What is a Cache and why do we need one?

As per the Wikipedia definition, a cache is a temporary storage area where frequently accessed data can be stored for rapid access. Once the data is stored in the cache, it can be used in the future by accessing the cached copy rather than re-fetching or recomputing the original data.

The decision to use a cache in your application should come after carefully determining which operations would be benefit from it. Look at the following scenarios:

1. If you have stored information in a database and which is not updated frequently, then it might make sense to put some of that information in a cache so that if multiple requests come for the same data then you can simply look up the memory cache and retrieve it from there, rather than make repeated database calls that are expensive (and which may return the same data).

2. If you invoke external web services and you determine that the same data could be requested, then a cache would help here too to avoid expensive network calls.

There is a lot of material available on the use of a cache in software applications and I suggest reading from those sources to arrive at a good caching design in your applications.
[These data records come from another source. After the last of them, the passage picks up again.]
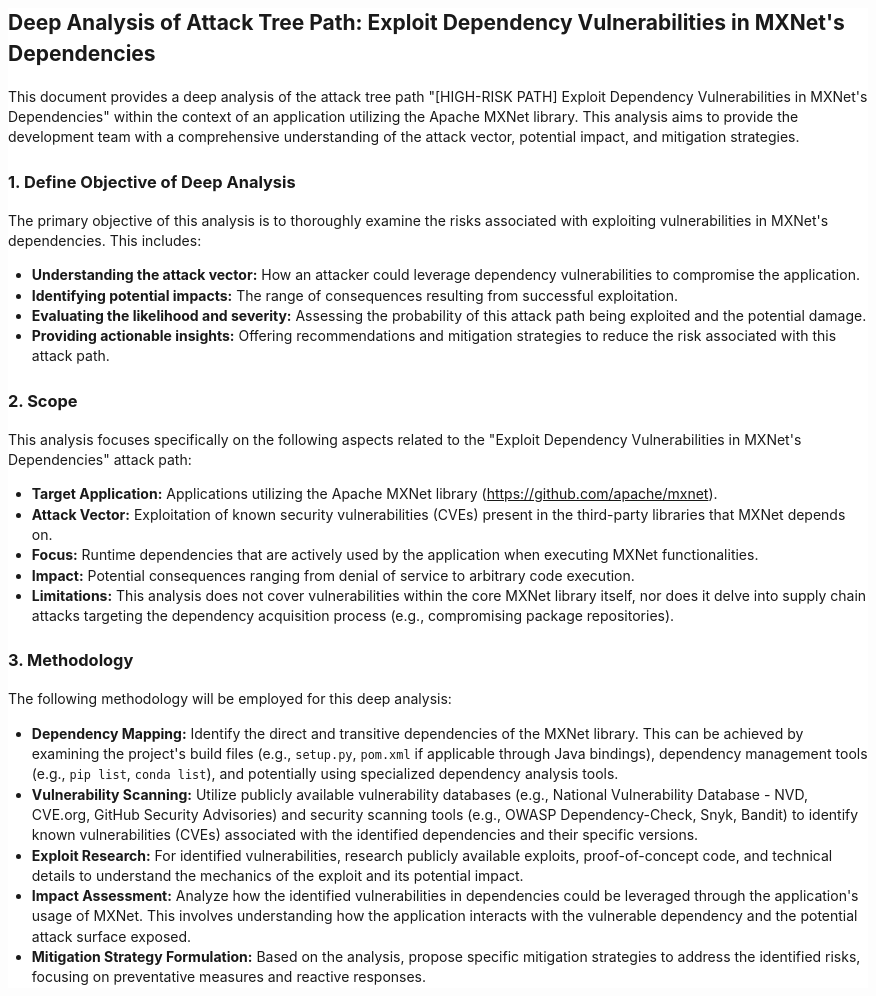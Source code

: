 ## Deep Analysis of Attack Tree Path: Exploit Dependency Vulnerabilities in MXNet's Dependencies

This document provides a deep analysis of the attack tree path "[HIGH-RISK PATH] Exploit Dependency Vulnerabilities in MXNet's Dependencies" within the context of an application utilizing the Apache MXNet library. This analysis aims to provide the development team with a comprehensive understanding of the attack vector, potential impact, and mitigation strategies.

### 1. Define Objective of Deep Analysis

The primary objective of this analysis is to thoroughly examine the risks associated with exploiting vulnerabilities in MXNet's dependencies. This includes:

* **Understanding the attack vector:** How an attacker could leverage dependency vulnerabilities to compromise the application.
* **Identifying potential impacts:**  The range of consequences resulting from successful exploitation.
* **Evaluating the likelihood and severity:** Assessing the probability of this attack path being exploited and the potential damage.
* **Providing actionable insights:**  Offering recommendations and mitigation strategies to reduce the risk associated with this attack path.

### 2. Scope

This analysis focuses specifically on the following aspects related to the "Exploit Dependency Vulnerabilities in MXNet's Dependencies" attack path:

* **Target Application:** Applications utilizing the Apache MXNet library (https://github.com/apache/mxnet).
* **Attack Vector:** Exploitation of known security vulnerabilities (CVEs) present in the third-party libraries that MXNet depends on.
* **Focus:**  Runtime dependencies that are actively used by the application when executing MXNet functionalities.
* **Impact:**  Potential consequences ranging from denial of service to arbitrary code execution.
* **Limitations:** This analysis does not cover vulnerabilities within the core MXNet library itself, nor does it delve into supply chain attacks targeting the dependency acquisition process (e.g., compromising package repositories).

### 3. Methodology

The following methodology will be employed for this deep analysis:

* **Dependency Mapping:** Identify the direct and transitive dependencies of the MXNet library. This can be achieved by examining the project's build files (e.g., `setup.py`, `pom.xml` if applicable through Java bindings), dependency management tools (e.g., `pip list`, `conda list`), and potentially using specialized dependency analysis tools.
* **Vulnerability Scanning:** Utilize publicly available vulnerability databases (e.g., National Vulnerability Database - NVD, CVE.org, GitHub Security Advisories) and security scanning tools (e.g., OWASP Dependency-Check, Snyk, Bandit) to identify known vulnerabilities (CVEs) associated with the identified dependencies and their specific versions.
* **Exploit Research:** For identified vulnerabilities, research publicly available exploits, proof-of-concept code, and technical details to understand the mechanics of the exploit and its potential impact.
* **Impact Assessment:** Analyze how the identified vulnerabilities in dependencies could be leveraged through the application's usage of MXNet. This involves understanding how the application interacts with the vulnerable dependency and the potential attack surface exposed.
* **Mitigation Strategy Formulation:** Based on the analysis, propose specific mitigation strategies to address the identified risks, focusing on preventative measures and reactive responses.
We shall keep our discussion here limited to a simple use case of using Memcache, which is a Caching Service provided by Google App Engine and how to implement it quickly in your application.

Before we begin (Important!)

We will be introducing MemCache in an existing application that we have written. This was the Dictionary Service Application that we implemented in Episode 4. I strongly urge you to read up that episode and understand what the application was about and have that project ready to make changes accordingly.

To recap, our GAEJ Dictionary application is shown below:

1. Navigate to http://gaejexperiments.appspot.com/dictionary.html. This will show a page as shown below:

s2

2. Enter the word that you wish to lookup the definition for in a dictionary and it will return you the result as shown below:

s3

Introducing a Cache

The request/response flow for the above Dictionary application is explained below via the diagram shown:

CacheEpisode1

The steps were as follows:

1. The user makes a request to the GAEJ Experiments application by sending a request for the word.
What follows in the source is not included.